-- Assigned task --
Exclude the pictures from your copy, and reproduce each entry below verbatim.

[Plain-text document sources]
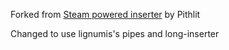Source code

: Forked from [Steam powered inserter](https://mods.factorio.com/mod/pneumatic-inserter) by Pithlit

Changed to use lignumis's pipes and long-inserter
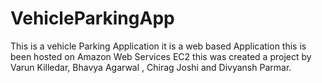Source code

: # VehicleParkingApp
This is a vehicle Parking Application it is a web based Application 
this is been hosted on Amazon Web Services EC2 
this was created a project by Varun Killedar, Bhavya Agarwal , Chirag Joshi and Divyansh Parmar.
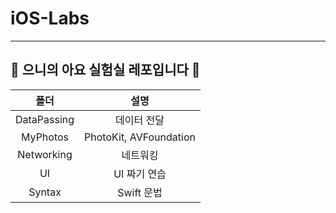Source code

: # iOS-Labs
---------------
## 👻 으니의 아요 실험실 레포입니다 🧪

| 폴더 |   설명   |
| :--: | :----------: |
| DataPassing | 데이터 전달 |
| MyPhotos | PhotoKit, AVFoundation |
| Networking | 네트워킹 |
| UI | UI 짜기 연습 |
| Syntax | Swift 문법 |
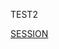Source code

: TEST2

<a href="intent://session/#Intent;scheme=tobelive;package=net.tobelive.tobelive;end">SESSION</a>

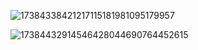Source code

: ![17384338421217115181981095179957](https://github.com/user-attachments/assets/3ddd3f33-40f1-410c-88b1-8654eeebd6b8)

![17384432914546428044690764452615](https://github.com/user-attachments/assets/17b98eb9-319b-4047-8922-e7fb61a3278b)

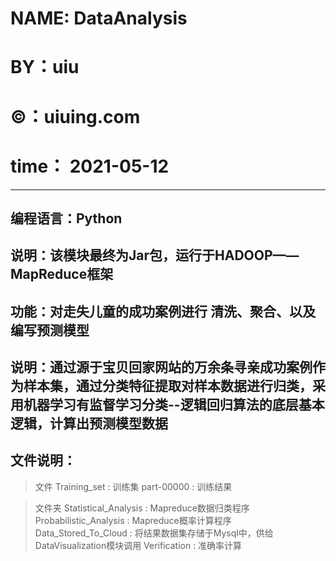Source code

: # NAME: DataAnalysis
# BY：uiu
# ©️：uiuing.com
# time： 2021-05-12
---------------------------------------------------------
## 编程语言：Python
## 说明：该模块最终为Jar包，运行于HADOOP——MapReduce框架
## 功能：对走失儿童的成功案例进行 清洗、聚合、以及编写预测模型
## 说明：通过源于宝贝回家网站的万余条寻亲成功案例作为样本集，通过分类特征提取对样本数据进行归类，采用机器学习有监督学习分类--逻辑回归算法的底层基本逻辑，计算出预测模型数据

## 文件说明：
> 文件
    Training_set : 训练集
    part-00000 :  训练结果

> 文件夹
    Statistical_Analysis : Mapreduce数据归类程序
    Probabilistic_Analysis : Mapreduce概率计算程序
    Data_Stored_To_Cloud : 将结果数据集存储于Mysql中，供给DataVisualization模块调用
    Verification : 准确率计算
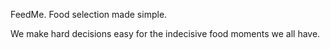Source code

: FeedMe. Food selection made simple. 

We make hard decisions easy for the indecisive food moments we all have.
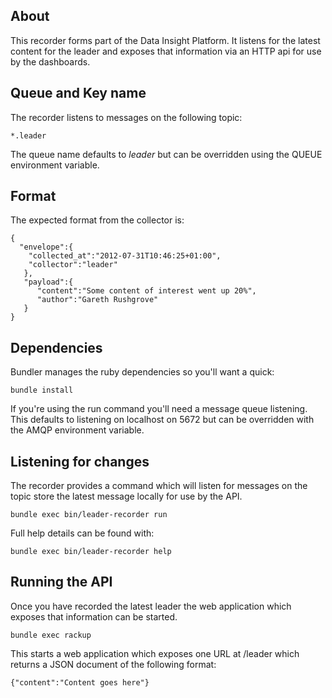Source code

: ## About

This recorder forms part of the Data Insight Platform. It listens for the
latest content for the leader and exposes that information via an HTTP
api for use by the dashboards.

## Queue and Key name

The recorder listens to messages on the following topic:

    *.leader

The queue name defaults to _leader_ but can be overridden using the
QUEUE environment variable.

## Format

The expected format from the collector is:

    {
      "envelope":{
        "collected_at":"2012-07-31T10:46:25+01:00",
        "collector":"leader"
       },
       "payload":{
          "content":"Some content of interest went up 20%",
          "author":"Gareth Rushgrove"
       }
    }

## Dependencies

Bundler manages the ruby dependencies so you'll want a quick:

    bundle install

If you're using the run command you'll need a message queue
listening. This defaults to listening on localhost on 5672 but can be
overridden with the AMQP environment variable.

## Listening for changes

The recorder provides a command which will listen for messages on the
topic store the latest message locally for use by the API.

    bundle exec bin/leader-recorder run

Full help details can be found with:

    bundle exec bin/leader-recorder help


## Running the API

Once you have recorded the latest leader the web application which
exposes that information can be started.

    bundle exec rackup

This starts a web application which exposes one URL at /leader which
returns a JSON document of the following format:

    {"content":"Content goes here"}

-- The answer --
Source code

: Forked from [Steam powered inserter](https://mods.factorio.com/mod/pneumatic-inserter) by Pithlit

Changed to use lignumis's pipes and long-inserter
Source code

: # VehicleParkingApp
This is a vehicle Parking Application it is a web based Application 
this is been hosted on Amazon Web Services EC2 
this was created a project by Varun Killedar, Bhavya Agarwal , Chirag Joshi and Divyansh Parmar.
Source code

: # iOS-Labs
---------------
## 👻 으니의 아요 실험실 레포입니다 🧪

| 폴더 |   설명   |
| :--: | :----------: |
| DataPassing | 데이터 전달 |
| MyPhotos | PhotoKit, AVFoundation |
| Networking | 네트워킹 |
| UI | UI 짜기 연습 |
| Syntax | Swift 문법 |
Source code

: TEST2

<a href="intent://session/#Intent;scheme=tobelive;package=net.tobelive.tobelive;end">SESSION</a>

Source code

: ![17384338421217115181981095179957](https://github.com/user-attachments/assets/3ddd3f33-40f1-410c-88b1-8654eeebd6b8)

![17384432914546428044690764452615](https://github.com/user-attachments/assets/17b98eb9-319b-4047-8922-e7fb61a3278b)

Source code

: # NAME: DataAnalysis
# BY：uiu
# ©️：uiuing.com
# time： 2021-05-12
---------------------------------------------------------
## 编程语言：Python
## 说明：该模块最终为Jar包，运行于HADOOP——MapReduce框架
## 功能：对走失儿童的成功案例进行 清洗、聚合、以及编写预测模型
## 说明：通过源于宝贝回家网站的万余条寻亲成功案例作为样本集，通过分类特征提取对样本数据进行归类，采用机器学习有监督学习分类--逻辑回归算法的底层基本逻辑，计算出预测模型数据

## 文件说明：
> 文件
    Training_set : 训练集
    part-00000 :  训练结果

> 文件夹
    Statistical_Analysis : Mapreduce数据归类程序
    Probabilistic_Analysis : Mapreduce概率计算程序
    Data_Stored_To_Cloud : 将结果数据集存储于Mysql中，供给DataVisualization模块调用
    Verification : 准确率计算
Source code

: FeedMe. Food selection made simple. 

We make hard decisions easy for the indecisive food moments we all have.
Source code

: ## About

This recorder forms part of the Data Insight Platform. It listens for the
latest content for the leader and exposes that information via an HTTP
api for use by the dashboards.

## Queue and Key name

The recorder listens to messages on the following topic:

    *.leader

The queue name defaults to _leader_ but can be overridden using the
QUEUE environment variable.

## Format

The expected format from the collector is:

    {
      "envelope":{
        "collected_at":"2012-07-31T10:46:25+01:00",
        "collector":"leader"
       },
       "payload":{
          "content":"Some content of interest went up 20%",
          "author":"Gareth Rushgrove"
       }
    }

## Dependencies

Bundler manages the ruby dependencies so you'll want a quick:

    bundle install

If you're using the run command you'll need a message queue
listening. This defaults to listening on localhost on 5672 but can be
overridden with the AMQP environment variable.

## Listening for changes

The recorder provides a command which will listen for messages on the
topic store the latest message locally for use by the API.

    bundle exec bin/leader-recorder run

Full help details can be found with:

    bundle exec bin/leader-recorder help


## Running the API

Once you have recorded the latest leader the web application which
exposes that information can be started.

    bundle exec rackup

This starts a web application which exposes one URL at /leader which
returns a JSON document of the following format:

    {"content":"Content goes here"}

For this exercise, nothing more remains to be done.